EXERCISE PROMPT:
All lines from the one containing "Use the same dataset above" through the final line of the entries are to be written out verbatim; no other line is to be included.

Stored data
********************

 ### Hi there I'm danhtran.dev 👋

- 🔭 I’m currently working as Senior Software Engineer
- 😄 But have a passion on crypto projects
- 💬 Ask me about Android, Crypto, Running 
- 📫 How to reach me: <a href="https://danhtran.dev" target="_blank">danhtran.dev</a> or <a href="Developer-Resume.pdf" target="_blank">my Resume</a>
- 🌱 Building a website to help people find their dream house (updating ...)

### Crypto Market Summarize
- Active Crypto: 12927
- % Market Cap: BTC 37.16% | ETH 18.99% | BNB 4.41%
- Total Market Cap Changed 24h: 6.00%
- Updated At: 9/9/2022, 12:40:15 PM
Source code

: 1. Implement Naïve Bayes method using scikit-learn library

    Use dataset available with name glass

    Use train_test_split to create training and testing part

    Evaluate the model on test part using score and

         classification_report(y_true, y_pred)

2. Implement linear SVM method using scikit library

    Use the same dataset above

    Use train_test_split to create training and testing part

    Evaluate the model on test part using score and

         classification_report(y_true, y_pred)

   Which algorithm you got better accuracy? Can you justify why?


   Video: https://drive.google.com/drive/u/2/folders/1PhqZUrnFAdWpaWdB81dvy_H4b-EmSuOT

********************

TASK RESPONSE:
    Use the same dataset above

    Use train_test_split to create training and testing part

    Evaluate the model on test part using score and

         classification_report(y_true, y_pred)

   Which algorithm you got better accuracy? Can you justify why?


   Video: https://drive.google.com/drive/u/2/folders/1PhqZUrnFAdWpaWdB81dvy_H4b-EmSuOT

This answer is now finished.